• _What is needed_
In the data below, find the line that contains "The goal of" and the line that contains "- Fully functional". Copy both, plus every line between them, exactly.

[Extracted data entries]

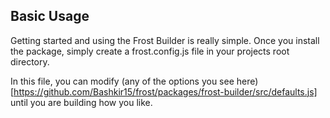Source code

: ## Basic Usage

Getting started and using the Frost Builder is really simple.
Once you install the package, simply create a frost.config.js file
in your projects root directory.

In this file, you can modify (any of the options you see here)[https://github.com/Bashkir15/frost/packages/frost-builder/src/defaults.js]
until you are building how you like.
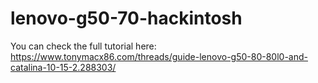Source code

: # lenovo-g50-70-hackintosh

You can check the full tutorial here: https://www.tonymacx86.com/threads/guide-lenovo-g50-80-80l0-and-catalina-10-15-2.288303/
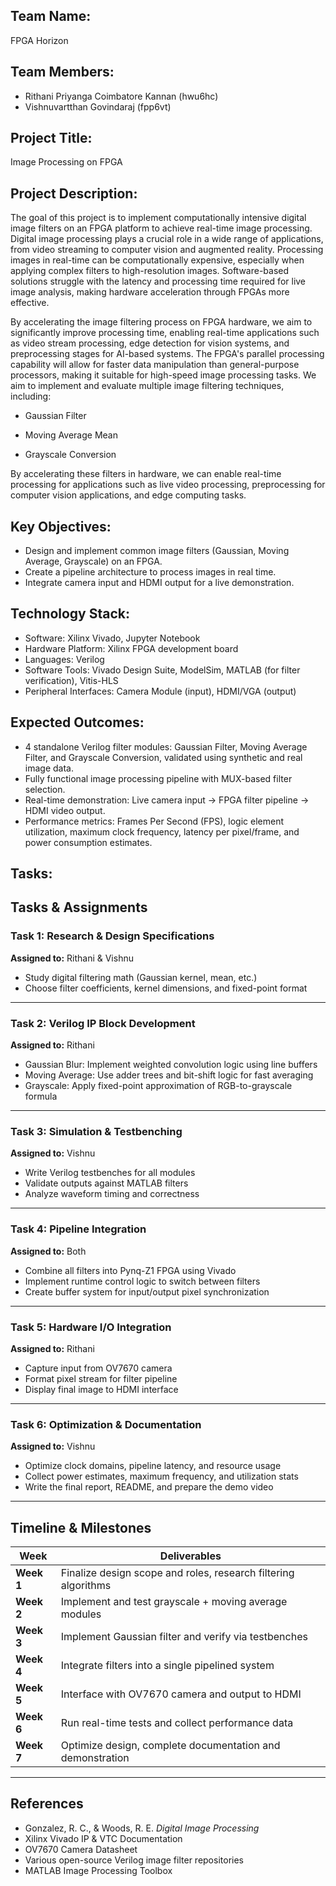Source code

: 
## Team Name: 
FPGA Horizon

## Team Members:
- Rithani Priyanga Coimbatore Kannan (hwu6hc)
- Vishnuvartthan Govindaraj (fpp6vt) 

## Project Title:
Image Processing on FPGA

## Project Description:
The goal of this project is to implement computationally intensive digital image filters on an FPGA platform to achieve real-time image processing. Digital image processing plays a crucial role in a wide range of applications, from video streaming to computer vision and augmented reality. Processing images in real-time can be computationally expensive, especially when applying complex filters to high-resolution images. Software-based solutions struggle with the latency and processing time required for live image analysis, making hardware acceleration through FPGAs more effective.

By accelerating the image filtering process on FPGA hardware, we aim to significantly improve processing time, enabling real-time applications such as video stream processing, edge detection for vision systems, and preprocessing stages for AI-based systems. The FPGA's parallel processing capability will allow for faster data manipulation than general-purpose processors, making it suitable for high-speed image processing tasks. We aim to implement and evaluate multiple image filtering techniques, including:

- Gaussian Filter

- Moving Average Mean

- Grayscale Conversion

By accelerating these filters in hardware, we can enable real-time processing for applications such as live video processing, preprocessing for computer vision applications, and edge computing tasks.

## Key Objectives:
- Design and implement common image filters (Gaussian, Moving Average, Grayscale) on an FPGA.
- Create a pipeline architecture to process images in real time.
- Integrate camera input and HDMI output for a live demonstration.

## Technology Stack:
- Software: Xilinx Vivado, Jupyter Notebook
- Hardware Platform: Xilinx FPGA development board
- Languages: Verilog
- Software Tools: Vivado Design Suite, ModelSim, MATLAB (for filter verification), Vitis-HLS
- Peripheral Interfaces: Camera Module (input), HDMI/VGA (output)

## Expected Outcomes:
- 4 standalone Verilog filter modules: Gaussian Filter, Moving Average Filter, and Grayscale Conversion, validated using synthetic and real image data.
- Fully functional image processing pipeline with MUX-based filter selection.
- Real-time demonstration: Live camera input → FPGA filter pipeline → HDMI video output.
- Performance metrics: Frames Per Second (FPS), logic element utilization, maximum clock frequency, latency per pixel/frame, and power consumption estimates.

## Tasks:
## Tasks & Assignments

### Task 1: Research & Design Specifications  
**Assigned to:** Rithani & Vishnu 
- Study digital filtering math (Gaussian kernel, mean, etc.)  
- Choose filter coefficients, kernel dimensions, and fixed-point format

---

### Task 2: Verilog IP Block Development
**Assigned to:** Rithani  
- Gaussian Blur: Implement weighted convolution logic using line buffers  
- Moving Average: Use adder trees and bit-shift logic for fast averaging  
- Grayscale: Apply fixed-point approximation of RGB-to-grayscale formula

---

### Task 3: Simulation & Testbenching  
**Assigned to:** Vishnu
- Write Verilog testbenches for all modules
- Validate outputs against MATLAB filters
- Analyze waveform timing and correctness

---

### Task 4: Pipeline Integration  
**Assigned to:** Both  
- Combine all filters into Pynq-Z1 FPGA using Vivado
- Implement runtime control logic to switch between filters  
- Create buffer system for input/output pixel synchronization

---

### Task 5: Hardware I/O Integration  
**Assigned to:** Rithani  
- Capture input from OV7670 camera  
- Format pixel stream for filter pipeline  
- Display final image to HDMI interface

---

### Task 6: Optimization & Documentation  
**Assigned to:** Vishnu
- Optimize clock domains, pipeline latency, and resource usage  
- Collect power estimates, maximum frequency, and utilization stats  
- Write the final report, README, and prepare the demo video

---

## Timeline & Milestones

| Week | Deliverables |
|------|--------------|
| **Week 1** | Finalize design scope and roles, research filtering algorithms |
| **Week 2** | Implement and test grayscale + moving average modules |
| **Week 3** | Implement Gaussian filter and verify via testbenches |
| **Week 4** | Integrate filters into a single pipelined system |
| **Week 5** | Interface with OV7670 camera and output to HDMI |
| **Week 6** | Run real-time tests and collect performance data |
| **Week 7** | Optimize design, complete documentation and demonstration |

---

## References

- Gonzalez, R. C., & Woods, R. E. *Digital Image Processing*  
- Xilinx Vivado IP & VTC Documentation  
- OV7670 Camera Datasheet  
- Various open-source Verilog image filter repositories  
- MATLAB Image Processing Toolbox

• _Expected answer_
The goal of this project is to implement computationally intensive digital image filters on an FPGA platform to achieve real-time image processing. Digital image processing plays a crucial role in a wide range of applications, from video streaming to computer vision and augmented reality. Processing images in real-time can be computationally expensive, especially when applying complex filters to high-resolution images. Software-based solutions struggle with the latency and processing time required for live image analysis, making hardware acceleration through FPGAs more effective.

By accelerating the image filtering process on FPGA hardware, we aim to significantly improve processing time, enabling real-time applications such as video stream processing, edge detection for vision systems, and preprocessing stages for AI-based systems. The FPGA's parallel processing capability will allow for faster data manipulation than general-purpose processors, making it suitable for high-speed image processing tasks. We aim to implement and evaluate multiple image filtering techniques, including:

- Gaussian Filter

- Moving Average Mean

- Grayscale Conversion

By accelerating these filters in hardware, we can enable real-time processing for applications such as live video processing, preprocessing for computer vision applications, and edge computing tasks.

## Key Objectives:
- Design and implement common image filters (Gaussian, Moving Average, Grayscale) on an FPGA.
- Create a pipeline architecture to process images in real time.
- Integrate camera input and HDMI output for a live demonstration.

## Technology Stack:
- Software: Xilinx Vivado, Jupyter Notebook
- Hardware Platform: Xilinx FPGA development board
- Languages: Verilog
- Software Tools: Vivado Design Suite, ModelSim, MATLAB (for filter verification), Vitis-HLS
- Peripheral Interfaces: Camera Module (input), HDMI/VGA (output)

## Expected Outcomes:
- 4 standalone Verilog filter modules: Gaussian Filter, Moving Average Filter, and Grayscale Conversion, validated using synthetic and real image data.
- Fully functional image processing pipeline with MUX-based filter selection.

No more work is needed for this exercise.